[Collected data]
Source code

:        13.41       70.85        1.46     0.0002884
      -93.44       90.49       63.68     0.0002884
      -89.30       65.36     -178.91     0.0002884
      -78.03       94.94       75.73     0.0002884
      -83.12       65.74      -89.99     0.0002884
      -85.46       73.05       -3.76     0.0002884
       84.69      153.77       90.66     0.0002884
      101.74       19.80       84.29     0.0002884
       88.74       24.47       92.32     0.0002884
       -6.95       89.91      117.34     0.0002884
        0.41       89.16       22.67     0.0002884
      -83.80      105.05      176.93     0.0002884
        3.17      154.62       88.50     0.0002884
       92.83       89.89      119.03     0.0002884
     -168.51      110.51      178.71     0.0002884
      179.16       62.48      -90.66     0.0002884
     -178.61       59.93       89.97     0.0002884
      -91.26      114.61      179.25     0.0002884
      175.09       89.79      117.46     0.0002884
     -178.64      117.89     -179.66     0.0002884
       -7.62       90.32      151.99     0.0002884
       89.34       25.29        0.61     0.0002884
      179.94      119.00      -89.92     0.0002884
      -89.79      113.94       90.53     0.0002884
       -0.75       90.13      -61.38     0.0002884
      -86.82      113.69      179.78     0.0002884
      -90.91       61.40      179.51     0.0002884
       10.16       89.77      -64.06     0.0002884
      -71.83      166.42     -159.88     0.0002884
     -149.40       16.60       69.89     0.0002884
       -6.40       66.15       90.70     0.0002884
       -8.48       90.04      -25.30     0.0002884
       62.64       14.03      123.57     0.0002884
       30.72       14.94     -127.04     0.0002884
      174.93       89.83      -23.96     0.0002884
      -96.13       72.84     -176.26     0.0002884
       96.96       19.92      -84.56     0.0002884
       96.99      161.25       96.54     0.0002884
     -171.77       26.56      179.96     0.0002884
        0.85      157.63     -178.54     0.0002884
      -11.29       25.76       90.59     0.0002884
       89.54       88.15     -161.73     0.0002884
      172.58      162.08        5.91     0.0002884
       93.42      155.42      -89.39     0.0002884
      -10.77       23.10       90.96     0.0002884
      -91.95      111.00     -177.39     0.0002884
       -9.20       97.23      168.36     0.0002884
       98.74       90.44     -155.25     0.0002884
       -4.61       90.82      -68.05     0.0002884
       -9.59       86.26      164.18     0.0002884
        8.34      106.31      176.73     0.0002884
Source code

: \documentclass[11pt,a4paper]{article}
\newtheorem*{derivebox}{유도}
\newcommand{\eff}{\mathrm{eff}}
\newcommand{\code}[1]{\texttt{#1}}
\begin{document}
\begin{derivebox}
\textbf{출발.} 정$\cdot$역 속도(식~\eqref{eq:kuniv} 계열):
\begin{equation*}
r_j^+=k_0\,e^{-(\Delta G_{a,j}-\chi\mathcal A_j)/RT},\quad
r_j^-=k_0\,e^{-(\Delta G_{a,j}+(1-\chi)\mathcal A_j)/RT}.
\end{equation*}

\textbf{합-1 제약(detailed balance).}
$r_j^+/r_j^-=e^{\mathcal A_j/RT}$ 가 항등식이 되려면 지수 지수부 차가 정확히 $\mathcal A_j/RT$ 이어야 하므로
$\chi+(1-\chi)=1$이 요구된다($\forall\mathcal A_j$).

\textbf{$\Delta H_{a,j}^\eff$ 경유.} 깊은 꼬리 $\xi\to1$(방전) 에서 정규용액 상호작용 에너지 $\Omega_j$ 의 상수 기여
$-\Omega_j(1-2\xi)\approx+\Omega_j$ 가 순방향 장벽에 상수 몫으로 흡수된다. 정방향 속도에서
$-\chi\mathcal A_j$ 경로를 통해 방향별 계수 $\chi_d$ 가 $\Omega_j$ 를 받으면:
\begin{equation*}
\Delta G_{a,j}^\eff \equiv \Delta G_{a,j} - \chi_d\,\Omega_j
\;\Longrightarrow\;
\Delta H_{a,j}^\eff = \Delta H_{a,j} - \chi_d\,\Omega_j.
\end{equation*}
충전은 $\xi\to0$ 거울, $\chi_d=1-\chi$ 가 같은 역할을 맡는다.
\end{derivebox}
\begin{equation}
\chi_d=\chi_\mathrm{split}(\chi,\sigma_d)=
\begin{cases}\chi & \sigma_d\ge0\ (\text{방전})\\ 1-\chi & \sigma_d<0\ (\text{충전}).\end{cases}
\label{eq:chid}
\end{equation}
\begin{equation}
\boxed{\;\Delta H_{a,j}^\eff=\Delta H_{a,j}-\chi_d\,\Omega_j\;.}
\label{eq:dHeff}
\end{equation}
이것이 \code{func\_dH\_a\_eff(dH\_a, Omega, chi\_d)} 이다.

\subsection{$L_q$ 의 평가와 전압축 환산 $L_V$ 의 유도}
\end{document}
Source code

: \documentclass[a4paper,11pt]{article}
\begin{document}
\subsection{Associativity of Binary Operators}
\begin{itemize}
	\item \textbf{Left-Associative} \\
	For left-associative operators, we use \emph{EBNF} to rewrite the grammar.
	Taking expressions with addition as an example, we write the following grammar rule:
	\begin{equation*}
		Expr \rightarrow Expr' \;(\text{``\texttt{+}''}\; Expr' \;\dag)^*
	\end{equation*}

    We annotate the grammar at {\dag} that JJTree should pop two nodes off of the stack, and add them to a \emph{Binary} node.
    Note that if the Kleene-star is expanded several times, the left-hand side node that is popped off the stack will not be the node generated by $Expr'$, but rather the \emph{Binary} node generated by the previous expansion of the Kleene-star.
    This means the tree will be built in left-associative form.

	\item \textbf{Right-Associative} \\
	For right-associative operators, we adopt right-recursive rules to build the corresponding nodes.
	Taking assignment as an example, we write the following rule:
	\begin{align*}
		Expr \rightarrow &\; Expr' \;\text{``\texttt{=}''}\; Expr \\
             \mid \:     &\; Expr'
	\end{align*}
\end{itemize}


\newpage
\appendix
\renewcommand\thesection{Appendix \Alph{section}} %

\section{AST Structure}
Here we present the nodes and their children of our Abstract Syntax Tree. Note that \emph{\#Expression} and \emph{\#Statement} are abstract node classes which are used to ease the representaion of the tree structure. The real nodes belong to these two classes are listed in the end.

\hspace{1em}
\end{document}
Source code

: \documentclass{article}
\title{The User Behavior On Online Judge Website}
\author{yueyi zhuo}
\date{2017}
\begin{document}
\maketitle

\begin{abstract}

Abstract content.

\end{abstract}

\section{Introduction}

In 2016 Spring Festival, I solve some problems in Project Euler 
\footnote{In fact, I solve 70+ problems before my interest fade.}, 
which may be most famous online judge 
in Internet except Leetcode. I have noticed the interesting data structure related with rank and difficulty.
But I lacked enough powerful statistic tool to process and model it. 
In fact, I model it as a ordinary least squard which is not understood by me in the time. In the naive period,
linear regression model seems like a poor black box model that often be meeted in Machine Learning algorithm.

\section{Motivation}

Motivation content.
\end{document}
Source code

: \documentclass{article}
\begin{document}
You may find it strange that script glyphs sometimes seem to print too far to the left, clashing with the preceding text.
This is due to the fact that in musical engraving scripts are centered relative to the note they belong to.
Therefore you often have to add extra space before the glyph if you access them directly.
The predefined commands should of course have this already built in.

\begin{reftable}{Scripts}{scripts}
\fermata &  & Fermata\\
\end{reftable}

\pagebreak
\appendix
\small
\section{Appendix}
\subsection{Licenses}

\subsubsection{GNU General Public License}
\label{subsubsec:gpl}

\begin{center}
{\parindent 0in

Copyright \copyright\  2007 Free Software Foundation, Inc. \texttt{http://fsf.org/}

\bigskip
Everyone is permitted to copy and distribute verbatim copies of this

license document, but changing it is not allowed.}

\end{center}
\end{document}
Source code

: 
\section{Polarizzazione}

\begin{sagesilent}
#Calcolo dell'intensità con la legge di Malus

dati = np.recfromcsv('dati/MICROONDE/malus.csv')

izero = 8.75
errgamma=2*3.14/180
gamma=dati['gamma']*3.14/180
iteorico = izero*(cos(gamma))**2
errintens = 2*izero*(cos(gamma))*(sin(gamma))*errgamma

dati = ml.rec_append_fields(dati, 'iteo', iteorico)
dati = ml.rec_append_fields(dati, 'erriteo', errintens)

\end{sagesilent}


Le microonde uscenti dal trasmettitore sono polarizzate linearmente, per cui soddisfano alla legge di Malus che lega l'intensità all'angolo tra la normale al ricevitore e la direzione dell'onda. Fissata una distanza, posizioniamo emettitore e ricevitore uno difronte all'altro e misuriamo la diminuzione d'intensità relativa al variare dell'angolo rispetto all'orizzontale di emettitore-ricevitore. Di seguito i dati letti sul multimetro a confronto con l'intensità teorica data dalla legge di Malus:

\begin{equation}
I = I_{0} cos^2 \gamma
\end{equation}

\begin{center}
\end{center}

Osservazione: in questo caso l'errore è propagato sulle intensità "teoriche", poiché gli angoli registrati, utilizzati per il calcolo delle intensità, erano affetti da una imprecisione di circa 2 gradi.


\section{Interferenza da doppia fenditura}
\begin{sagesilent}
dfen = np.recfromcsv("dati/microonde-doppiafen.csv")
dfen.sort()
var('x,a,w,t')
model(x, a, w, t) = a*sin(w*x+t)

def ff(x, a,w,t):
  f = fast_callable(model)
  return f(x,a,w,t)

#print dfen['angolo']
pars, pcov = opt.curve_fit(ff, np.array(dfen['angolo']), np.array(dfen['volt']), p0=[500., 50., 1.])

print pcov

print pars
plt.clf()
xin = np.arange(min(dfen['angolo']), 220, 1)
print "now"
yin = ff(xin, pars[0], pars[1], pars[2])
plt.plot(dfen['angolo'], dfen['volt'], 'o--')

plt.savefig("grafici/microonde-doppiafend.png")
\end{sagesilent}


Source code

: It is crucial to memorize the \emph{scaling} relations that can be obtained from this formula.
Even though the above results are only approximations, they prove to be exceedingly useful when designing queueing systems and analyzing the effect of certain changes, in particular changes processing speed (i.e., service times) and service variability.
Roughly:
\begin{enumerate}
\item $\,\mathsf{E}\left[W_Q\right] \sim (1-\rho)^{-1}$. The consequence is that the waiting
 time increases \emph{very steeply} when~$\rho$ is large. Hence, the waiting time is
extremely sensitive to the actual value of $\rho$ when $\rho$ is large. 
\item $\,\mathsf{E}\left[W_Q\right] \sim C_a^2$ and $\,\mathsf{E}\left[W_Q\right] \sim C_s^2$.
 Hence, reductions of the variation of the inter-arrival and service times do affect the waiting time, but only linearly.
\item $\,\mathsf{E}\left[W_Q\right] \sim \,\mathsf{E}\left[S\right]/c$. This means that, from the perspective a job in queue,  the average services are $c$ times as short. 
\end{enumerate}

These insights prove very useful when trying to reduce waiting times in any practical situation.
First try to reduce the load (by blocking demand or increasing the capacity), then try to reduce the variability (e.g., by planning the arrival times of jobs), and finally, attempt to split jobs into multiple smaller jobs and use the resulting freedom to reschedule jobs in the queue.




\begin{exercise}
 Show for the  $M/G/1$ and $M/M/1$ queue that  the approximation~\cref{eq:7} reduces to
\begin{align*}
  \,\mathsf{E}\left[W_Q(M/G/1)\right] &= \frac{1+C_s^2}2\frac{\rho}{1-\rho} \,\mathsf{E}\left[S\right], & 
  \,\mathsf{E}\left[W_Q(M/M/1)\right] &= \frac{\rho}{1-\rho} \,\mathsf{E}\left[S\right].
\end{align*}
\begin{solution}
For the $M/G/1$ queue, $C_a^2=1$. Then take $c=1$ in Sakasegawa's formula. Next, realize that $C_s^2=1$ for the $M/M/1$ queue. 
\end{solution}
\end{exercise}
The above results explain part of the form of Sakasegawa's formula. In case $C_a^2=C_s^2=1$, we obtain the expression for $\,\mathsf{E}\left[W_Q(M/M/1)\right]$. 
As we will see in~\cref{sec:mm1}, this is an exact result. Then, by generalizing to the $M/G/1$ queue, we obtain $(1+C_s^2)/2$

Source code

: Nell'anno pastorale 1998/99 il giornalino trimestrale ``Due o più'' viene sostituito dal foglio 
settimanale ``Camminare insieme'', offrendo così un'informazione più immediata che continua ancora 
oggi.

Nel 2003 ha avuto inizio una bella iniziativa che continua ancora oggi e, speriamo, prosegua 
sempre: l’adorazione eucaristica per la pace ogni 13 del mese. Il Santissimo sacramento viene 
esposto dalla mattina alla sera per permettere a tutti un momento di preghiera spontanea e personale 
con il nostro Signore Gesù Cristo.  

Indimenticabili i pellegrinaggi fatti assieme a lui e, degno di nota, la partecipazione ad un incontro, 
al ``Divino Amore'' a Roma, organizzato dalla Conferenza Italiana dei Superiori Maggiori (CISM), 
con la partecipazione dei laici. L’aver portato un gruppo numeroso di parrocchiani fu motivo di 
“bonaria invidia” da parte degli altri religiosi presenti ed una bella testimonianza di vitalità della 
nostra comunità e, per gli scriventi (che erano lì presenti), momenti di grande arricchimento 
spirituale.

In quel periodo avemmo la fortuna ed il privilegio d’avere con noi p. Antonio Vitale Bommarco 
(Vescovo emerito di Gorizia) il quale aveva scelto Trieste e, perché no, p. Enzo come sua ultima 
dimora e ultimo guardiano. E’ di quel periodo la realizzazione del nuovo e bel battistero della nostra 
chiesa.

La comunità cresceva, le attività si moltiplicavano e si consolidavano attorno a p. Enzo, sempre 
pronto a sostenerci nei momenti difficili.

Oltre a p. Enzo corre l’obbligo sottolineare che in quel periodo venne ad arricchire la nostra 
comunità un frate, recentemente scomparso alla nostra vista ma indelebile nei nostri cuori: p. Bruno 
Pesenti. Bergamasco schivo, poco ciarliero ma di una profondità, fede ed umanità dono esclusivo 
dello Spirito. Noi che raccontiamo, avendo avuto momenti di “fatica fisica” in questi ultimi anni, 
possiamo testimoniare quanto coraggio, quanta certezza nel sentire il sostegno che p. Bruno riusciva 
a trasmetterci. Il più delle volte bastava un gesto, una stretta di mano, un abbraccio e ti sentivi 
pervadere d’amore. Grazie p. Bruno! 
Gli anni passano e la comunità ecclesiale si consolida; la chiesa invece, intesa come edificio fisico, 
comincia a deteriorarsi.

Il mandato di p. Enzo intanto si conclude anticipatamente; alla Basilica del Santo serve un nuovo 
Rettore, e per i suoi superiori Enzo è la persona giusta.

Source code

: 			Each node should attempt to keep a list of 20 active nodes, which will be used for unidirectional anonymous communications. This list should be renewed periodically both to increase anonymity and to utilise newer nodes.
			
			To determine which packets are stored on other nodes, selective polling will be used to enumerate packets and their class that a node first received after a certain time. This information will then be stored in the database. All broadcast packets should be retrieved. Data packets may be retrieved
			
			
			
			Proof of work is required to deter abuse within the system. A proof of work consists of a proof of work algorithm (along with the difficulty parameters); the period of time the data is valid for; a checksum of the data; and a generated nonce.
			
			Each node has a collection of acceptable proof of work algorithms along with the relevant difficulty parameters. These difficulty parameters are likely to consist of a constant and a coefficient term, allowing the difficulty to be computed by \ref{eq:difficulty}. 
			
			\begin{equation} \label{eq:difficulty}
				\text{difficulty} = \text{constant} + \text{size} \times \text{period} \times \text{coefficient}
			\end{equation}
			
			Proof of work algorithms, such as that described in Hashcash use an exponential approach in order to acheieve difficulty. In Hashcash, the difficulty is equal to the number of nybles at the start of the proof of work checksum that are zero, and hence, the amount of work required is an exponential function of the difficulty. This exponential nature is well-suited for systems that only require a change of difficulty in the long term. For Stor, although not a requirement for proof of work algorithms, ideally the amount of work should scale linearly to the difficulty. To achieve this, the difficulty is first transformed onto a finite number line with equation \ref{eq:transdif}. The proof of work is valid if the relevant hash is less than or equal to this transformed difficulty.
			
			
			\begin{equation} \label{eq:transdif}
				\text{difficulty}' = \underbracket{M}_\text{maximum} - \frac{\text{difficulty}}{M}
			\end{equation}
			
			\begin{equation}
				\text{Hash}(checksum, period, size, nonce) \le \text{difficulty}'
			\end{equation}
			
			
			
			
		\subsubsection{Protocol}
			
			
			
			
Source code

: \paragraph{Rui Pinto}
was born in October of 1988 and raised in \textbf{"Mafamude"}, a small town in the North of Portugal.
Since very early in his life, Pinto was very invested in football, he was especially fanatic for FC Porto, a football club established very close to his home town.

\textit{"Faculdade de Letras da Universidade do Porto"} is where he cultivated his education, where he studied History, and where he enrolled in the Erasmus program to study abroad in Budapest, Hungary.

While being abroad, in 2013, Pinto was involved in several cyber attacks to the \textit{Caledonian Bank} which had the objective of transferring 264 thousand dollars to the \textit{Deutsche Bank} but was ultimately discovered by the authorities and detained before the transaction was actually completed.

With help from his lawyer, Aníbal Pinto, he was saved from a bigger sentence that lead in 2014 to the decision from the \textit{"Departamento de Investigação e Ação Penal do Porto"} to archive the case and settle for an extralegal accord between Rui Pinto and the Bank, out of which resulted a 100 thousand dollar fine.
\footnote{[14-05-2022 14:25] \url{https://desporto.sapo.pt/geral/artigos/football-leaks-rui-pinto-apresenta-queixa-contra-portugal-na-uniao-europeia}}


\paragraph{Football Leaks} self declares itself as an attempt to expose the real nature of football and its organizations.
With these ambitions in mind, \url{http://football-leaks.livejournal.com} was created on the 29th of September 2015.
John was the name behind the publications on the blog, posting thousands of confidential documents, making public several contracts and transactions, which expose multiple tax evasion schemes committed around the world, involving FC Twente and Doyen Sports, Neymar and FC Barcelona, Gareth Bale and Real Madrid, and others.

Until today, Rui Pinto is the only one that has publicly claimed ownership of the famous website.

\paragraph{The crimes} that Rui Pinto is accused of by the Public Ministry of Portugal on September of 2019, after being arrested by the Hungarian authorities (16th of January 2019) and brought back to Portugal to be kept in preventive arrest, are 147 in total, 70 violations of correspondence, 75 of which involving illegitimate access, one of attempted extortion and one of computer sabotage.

### REQUIREMENT
Respond with only the number of lines in the records that include the word "often".

### RESULT BELOW
2